Baderin, who visited North and South Darfur, says the clashes have resulted in the widespread loss of civilian life and have displaced an estimated 300,000 people between January and April.

The Nigerian law professor was unable to visit South Kordofan for security reasons. But, he says reports of indiscriminate aerial strikes by the Sudanese Air Force have resulted in civilian deaths and large displacements.

He says Blue Nile State is equally plagued with unrest amid sporadic fighting between government and rebel forces. He says many civilians remain trapped in rebel-controlled areas and the humanitarian situation there reportedly continues to deteriorate.

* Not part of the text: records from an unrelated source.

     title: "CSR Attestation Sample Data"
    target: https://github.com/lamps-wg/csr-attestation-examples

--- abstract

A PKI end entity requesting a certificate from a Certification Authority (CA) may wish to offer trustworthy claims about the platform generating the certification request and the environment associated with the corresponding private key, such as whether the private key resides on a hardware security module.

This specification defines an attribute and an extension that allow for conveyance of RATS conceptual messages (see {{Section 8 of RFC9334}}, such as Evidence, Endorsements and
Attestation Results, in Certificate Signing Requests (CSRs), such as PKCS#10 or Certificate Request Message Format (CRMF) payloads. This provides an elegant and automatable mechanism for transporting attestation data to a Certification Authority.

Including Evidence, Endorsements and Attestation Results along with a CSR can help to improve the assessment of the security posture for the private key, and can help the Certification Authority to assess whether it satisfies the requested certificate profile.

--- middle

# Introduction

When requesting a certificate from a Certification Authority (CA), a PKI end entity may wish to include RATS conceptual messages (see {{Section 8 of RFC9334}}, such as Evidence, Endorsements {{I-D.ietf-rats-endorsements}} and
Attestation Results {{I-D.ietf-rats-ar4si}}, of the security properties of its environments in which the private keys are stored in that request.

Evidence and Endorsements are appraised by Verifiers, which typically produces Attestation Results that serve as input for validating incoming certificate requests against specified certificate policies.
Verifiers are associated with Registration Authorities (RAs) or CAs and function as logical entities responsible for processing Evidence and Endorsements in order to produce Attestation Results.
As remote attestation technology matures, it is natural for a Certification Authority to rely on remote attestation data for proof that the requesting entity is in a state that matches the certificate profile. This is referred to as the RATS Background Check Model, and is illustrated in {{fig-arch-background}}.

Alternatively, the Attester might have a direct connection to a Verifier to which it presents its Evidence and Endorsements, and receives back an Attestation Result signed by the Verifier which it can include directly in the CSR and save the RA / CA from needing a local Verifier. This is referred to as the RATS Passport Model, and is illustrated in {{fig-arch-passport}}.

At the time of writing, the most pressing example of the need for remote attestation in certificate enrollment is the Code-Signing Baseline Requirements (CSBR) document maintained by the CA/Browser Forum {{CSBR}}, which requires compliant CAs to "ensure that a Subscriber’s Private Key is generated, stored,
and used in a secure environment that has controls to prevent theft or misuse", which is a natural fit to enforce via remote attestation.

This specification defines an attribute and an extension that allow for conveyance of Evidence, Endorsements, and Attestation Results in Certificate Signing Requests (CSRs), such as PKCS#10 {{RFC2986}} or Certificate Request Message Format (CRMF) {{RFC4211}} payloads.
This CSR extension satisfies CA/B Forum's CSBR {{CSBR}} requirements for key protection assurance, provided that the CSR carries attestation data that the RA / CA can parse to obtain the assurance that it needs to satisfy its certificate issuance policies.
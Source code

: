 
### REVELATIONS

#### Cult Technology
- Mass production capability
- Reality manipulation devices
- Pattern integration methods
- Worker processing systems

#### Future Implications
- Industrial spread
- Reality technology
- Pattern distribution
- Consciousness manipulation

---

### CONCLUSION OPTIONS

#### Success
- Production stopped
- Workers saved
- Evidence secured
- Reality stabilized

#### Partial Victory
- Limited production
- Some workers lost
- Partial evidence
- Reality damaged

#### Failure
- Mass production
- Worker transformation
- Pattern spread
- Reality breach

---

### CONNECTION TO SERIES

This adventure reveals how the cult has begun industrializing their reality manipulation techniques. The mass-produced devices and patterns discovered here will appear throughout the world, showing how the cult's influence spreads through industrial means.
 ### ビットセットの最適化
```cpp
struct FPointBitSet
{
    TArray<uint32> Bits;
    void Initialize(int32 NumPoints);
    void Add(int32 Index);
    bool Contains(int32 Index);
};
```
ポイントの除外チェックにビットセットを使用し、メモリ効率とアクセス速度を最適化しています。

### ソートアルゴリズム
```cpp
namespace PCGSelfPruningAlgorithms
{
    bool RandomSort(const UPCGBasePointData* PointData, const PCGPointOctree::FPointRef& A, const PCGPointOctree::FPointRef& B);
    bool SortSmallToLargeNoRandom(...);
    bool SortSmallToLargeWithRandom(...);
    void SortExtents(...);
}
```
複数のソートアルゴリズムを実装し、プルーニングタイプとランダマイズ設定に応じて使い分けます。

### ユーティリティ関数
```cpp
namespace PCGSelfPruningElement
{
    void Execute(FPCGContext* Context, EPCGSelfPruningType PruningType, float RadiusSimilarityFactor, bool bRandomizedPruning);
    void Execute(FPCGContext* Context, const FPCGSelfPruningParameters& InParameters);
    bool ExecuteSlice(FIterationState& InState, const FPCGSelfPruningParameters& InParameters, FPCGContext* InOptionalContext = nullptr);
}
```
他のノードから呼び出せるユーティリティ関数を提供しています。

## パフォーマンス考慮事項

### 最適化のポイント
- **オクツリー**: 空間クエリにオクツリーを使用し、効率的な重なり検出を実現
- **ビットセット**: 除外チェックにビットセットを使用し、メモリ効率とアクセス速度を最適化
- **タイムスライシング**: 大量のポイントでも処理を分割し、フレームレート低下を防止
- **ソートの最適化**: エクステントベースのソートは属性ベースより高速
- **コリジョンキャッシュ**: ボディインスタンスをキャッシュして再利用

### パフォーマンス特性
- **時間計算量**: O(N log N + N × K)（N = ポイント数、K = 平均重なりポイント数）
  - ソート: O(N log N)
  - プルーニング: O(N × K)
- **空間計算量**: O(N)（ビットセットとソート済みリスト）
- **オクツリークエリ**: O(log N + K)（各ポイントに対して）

Baderin also condemns Sudan's National Security Service for impeding basic civil and political rights. He accuses the government of press censorship, arbitrary arrest, the continued detention of political prisoners and limiting freedom of religion.  

“The protection of women and children’s rights is another serious concern, particularly in conflict-affected areas," he said. "Sexual and gender-based violence still persists and needs to be effectively addressed…Women in the Sudan are denied the enjoyment of human rights protection provided under international law.”

Sudanese Justice Minister Mohamed Bishara Dosa put a positive spin on Baderin's report. He told the Human Rights Council that his government would cooperate with the U.N. expert to promote human rights conditions in Sudan.  

But Dosa said unilateral economic sanctions imposed on his country are an obstacle to development and well being.  

“This has a negative impact on human rights in Sudan," he said. "This is why Sudan hopes that your Council will put an end to these unilateral measures, which run counter to international law and to other human rights criteria…Sudan plays a positive role in human rights.  We need encouragement and not condemnation.”

The United States imposed economic sanctions on Sudan in 1997 over charges of terrorism as well as human rights abuses.

The war in Darfur broke out in 2003. The following year, in 2004, the U.N. Security Council imposed an arms embargo on Khartoum. This was in response to the ongoing humanitarian crisis and widespread human rights violations, including attacks on civilians.